### Exercise aim
The full set of records must be returned exactly, character for character.

┄┄┄┄┄┄

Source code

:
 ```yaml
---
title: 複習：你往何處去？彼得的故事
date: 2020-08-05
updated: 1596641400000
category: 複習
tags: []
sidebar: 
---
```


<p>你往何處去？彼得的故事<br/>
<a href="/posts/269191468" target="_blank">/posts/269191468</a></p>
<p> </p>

┄┄┄┄┄┄

### Response to this task
Source code

:
 ```yaml
---
title: 複習：你往何處去？彼得的故事
date: 2020-08-05
updated: 1596641400000
category: 複習
tags: []
sidebar: 
---
```


<p>你往何處去？彼得的故事<br/>
<a href="/posts/269191468" target="_blank">/posts/269191468</a></p>
<p> </p>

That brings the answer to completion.